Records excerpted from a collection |
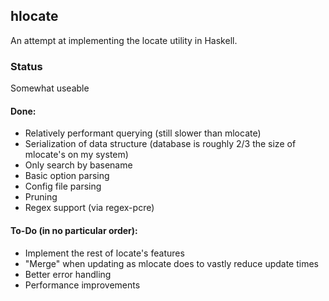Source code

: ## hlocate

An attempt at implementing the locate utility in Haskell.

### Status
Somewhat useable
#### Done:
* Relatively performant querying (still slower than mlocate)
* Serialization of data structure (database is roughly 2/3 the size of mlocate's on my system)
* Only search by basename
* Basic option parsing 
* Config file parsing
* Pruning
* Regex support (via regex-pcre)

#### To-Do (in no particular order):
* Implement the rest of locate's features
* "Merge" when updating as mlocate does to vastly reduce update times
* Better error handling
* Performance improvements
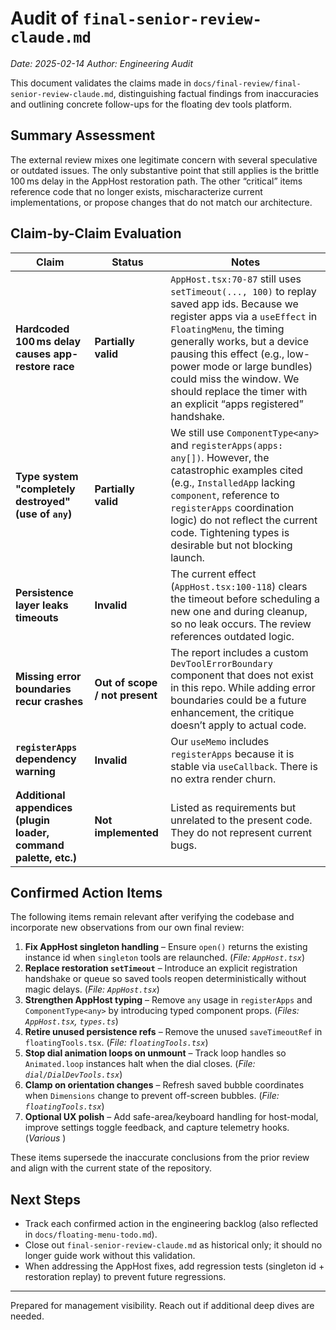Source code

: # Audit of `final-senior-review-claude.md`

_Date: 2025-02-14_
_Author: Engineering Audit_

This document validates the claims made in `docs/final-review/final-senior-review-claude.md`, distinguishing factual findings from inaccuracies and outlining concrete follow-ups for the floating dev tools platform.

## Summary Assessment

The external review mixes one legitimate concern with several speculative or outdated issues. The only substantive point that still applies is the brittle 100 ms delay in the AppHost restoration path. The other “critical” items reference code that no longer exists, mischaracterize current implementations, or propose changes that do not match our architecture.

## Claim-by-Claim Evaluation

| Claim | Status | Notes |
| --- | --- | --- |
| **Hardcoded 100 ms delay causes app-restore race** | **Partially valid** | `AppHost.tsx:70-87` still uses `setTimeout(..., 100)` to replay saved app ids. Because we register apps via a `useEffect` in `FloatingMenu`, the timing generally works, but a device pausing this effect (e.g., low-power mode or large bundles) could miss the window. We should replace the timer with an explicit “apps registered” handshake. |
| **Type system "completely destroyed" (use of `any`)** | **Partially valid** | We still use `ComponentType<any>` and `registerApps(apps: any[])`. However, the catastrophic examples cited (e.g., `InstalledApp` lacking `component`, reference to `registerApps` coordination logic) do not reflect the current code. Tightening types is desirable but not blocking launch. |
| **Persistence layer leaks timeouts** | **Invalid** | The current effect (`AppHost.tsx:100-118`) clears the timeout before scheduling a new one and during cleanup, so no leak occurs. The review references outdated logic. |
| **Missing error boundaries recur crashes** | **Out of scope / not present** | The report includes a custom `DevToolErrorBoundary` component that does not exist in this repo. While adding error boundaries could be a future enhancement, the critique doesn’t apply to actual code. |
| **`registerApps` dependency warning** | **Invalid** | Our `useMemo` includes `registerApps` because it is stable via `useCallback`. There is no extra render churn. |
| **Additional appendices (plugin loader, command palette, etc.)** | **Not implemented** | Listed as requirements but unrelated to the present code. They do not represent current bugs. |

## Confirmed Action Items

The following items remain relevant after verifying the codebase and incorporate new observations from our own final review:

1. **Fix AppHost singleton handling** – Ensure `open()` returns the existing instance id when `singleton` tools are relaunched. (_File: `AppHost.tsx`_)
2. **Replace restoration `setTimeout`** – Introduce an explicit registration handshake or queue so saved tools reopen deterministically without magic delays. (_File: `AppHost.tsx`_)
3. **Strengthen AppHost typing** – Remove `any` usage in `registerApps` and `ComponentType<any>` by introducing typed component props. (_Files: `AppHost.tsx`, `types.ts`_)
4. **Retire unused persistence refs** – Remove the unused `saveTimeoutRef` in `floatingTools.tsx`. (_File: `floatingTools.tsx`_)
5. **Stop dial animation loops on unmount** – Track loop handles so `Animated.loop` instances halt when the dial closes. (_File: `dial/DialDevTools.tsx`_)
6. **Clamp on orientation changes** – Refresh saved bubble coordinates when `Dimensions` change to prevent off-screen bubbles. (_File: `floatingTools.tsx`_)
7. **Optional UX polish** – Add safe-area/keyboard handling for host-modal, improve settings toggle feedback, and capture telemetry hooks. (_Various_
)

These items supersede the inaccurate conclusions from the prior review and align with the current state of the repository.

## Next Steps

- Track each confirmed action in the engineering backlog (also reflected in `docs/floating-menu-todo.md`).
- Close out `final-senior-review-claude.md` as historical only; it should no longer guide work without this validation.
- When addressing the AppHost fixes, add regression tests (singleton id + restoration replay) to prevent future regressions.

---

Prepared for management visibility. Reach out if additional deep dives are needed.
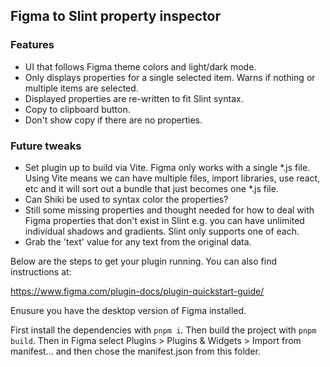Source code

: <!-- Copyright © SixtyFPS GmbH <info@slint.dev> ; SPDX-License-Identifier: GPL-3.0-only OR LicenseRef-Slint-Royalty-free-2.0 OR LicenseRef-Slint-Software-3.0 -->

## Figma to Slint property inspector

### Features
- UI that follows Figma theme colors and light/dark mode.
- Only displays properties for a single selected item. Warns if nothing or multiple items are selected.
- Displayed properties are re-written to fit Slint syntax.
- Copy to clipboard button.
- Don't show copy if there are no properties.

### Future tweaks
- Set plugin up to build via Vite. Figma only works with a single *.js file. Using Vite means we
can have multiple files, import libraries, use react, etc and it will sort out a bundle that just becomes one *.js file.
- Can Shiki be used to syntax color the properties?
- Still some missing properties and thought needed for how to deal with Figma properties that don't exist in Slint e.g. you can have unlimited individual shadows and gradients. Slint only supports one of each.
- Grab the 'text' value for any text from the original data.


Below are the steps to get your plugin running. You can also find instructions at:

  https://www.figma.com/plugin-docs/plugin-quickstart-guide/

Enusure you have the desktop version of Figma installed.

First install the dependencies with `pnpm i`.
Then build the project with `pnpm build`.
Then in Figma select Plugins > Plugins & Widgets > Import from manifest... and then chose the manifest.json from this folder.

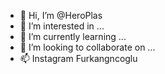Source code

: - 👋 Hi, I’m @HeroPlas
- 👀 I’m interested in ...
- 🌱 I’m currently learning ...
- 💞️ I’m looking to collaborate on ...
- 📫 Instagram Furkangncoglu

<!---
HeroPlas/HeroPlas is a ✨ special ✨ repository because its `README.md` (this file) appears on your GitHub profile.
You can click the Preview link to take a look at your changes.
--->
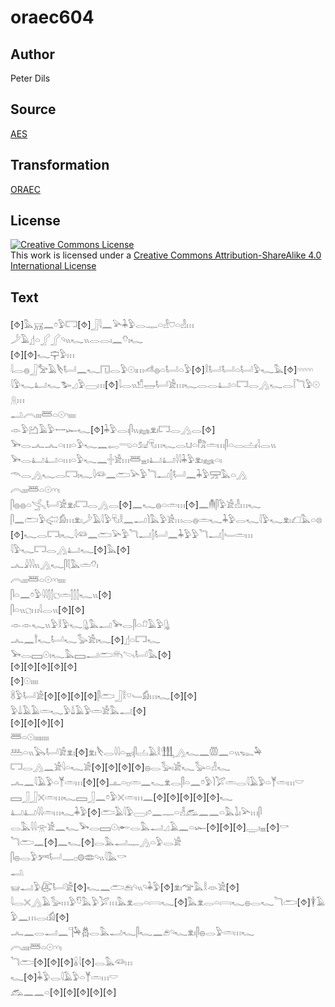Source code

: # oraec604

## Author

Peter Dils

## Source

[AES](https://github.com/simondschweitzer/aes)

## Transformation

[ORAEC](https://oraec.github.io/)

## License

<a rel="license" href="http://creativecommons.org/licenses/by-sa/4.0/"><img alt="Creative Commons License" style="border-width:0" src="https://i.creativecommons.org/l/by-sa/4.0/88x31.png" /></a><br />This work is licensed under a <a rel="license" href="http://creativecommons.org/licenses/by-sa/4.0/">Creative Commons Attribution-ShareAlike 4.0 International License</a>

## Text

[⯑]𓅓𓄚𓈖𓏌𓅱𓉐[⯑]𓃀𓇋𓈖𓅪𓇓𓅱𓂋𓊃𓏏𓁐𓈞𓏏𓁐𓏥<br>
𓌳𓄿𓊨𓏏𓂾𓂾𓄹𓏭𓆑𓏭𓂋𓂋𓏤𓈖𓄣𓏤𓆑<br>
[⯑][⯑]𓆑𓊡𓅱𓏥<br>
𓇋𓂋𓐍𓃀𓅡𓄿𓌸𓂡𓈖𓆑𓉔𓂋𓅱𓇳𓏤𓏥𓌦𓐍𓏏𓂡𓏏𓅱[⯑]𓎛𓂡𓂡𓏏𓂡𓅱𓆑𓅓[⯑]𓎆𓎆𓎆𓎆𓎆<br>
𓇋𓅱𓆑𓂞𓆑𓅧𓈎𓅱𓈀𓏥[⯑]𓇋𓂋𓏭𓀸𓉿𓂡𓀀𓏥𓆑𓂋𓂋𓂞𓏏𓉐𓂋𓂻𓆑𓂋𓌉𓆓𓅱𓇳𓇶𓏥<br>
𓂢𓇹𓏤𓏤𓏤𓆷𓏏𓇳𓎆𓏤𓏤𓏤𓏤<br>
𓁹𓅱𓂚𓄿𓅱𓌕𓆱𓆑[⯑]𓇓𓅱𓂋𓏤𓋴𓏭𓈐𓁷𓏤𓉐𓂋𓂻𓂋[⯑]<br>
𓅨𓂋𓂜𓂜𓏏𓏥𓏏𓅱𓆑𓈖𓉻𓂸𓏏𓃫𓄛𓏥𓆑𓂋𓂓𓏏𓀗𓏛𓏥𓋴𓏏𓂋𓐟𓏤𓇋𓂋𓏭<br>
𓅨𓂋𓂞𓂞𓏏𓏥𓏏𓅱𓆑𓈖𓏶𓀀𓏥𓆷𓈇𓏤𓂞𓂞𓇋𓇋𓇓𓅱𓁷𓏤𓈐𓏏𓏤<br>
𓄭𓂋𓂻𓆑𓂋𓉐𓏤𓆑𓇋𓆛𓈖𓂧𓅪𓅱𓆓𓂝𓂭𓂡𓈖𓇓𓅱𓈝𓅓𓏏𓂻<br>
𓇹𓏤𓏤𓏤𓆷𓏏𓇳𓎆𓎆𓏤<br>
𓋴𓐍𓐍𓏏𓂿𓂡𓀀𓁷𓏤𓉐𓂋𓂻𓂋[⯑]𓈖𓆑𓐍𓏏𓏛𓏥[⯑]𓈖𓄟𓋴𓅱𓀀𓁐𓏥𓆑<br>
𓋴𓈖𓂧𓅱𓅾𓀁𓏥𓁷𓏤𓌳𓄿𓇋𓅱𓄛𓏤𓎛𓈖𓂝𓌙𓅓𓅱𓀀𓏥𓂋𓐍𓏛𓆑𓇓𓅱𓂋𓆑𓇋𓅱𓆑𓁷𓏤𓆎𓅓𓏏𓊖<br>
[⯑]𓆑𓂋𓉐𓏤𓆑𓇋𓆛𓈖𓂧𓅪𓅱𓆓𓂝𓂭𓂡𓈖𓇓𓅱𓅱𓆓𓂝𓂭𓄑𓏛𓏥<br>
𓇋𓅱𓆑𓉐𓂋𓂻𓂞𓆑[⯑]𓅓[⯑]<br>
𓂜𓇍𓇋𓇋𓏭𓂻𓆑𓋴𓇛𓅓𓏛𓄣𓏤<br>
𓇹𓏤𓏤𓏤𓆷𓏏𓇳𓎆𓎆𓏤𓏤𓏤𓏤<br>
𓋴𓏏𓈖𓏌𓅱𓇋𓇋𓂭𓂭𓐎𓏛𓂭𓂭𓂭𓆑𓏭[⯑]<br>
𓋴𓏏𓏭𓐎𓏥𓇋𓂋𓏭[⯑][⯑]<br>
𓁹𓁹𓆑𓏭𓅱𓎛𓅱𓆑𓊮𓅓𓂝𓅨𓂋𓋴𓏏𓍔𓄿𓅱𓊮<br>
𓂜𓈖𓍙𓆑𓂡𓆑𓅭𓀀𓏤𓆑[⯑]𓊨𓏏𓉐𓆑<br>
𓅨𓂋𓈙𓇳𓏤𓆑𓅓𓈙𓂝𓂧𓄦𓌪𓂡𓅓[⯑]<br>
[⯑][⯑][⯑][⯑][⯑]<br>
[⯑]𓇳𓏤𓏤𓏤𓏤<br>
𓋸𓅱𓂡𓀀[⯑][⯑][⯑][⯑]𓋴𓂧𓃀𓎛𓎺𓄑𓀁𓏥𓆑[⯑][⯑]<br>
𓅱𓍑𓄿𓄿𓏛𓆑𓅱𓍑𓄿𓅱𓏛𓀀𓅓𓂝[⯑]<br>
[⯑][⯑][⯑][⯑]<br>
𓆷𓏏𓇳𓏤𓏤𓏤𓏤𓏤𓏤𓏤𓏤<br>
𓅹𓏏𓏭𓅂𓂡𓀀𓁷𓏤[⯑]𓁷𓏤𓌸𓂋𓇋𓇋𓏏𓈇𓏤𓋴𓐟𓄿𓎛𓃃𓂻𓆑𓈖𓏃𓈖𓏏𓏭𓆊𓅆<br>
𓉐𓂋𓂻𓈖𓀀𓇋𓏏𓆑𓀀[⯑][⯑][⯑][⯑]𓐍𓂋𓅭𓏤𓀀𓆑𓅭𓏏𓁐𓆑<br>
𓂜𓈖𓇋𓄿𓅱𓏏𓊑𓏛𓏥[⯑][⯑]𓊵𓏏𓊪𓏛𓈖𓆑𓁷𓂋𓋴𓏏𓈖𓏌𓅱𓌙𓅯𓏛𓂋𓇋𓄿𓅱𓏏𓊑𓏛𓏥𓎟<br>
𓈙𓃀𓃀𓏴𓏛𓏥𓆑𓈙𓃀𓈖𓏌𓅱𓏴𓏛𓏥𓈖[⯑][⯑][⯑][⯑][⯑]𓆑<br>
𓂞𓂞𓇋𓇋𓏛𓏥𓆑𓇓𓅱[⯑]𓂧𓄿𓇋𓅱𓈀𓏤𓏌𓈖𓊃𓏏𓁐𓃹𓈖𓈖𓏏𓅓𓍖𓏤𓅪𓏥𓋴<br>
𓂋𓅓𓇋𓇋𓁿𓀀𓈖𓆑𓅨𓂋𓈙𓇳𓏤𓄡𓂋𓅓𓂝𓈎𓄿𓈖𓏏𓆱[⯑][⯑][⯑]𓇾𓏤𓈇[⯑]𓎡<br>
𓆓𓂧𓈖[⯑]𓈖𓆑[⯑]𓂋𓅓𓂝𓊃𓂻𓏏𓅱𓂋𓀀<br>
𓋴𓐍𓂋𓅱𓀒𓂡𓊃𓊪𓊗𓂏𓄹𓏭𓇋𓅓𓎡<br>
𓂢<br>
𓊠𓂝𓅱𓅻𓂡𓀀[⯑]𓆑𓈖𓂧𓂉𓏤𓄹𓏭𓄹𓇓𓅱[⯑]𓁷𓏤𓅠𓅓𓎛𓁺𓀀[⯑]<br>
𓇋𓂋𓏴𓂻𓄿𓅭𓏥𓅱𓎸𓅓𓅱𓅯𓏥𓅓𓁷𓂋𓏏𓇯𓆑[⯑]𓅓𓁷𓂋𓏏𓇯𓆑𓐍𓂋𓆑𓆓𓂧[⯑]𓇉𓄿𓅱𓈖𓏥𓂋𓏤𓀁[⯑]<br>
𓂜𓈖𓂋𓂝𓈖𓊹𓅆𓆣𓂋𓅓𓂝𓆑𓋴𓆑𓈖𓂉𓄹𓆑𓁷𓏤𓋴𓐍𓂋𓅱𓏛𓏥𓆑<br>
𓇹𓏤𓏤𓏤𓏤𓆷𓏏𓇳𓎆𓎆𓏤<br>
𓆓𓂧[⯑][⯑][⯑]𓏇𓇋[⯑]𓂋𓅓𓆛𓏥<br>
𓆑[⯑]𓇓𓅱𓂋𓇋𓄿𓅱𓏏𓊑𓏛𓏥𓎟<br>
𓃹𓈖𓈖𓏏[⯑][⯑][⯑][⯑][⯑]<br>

Prompt | Among the entries above, locate the line with "- Track each" and the line with "https://www.figma.com/plugin-docs/plugin-quickstart-guide/". Give those two lines and all lines between them again, exactly, leaving out the pictures.

Finished task |
- Track each confirmed action in the engineering backlog (also reflected in `docs/floating-menu-todo.md`).
- Close out `final-senior-review-claude.md` as historical only; it should no longer guide work without this validation.
- When addressing the AppHost fixes, add regression tests (singleton id + restoration replay) to prevent future regressions.

---

Prepared for management visibility. Reach out if additional deep dives are needed.
Source code

: <!-- Copyright © SixtyFPS GmbH <info@slint.dev> ; SPDX-License-Identifier: GPL-3.0-only OR LicenseRef-Slint-Royalty-free-2.0 OR LicenseRef-Slint-Software-3.0 -->

## Figma to Slint property inspector

### Features
- UI that follows Figma theme colors and light/dark mode.
- Only displays properties for a single selected item. Warns if nothing or multiple items are selected.
- Displayed properties are re-written to fit Slint syntax.
- Copy to clipboard button.
- Don't show copy if there are no properties.

### Future tweaks
- Set plugin up to build via Vite. Figma only works with a single *.js file. Using Vite means we
can have multiple files, import libraries, use react, etc and it will sort out a bundle that just becomes one *.js file.
- Can Shiki be used to syntax color the properties?
- Still some missing properties and thought needed for how to deal with Figma properties that don't exist in Slint e.g. you can have unlimited individual shadows and gradients. Slint only supports one of each.
- Grab the 'text' value for any text from the original data.


Below are the steps to get your plugin running. You can also find instructions at:

  https://www.figma.com/plugin-docs/plugin-quickstart-guide/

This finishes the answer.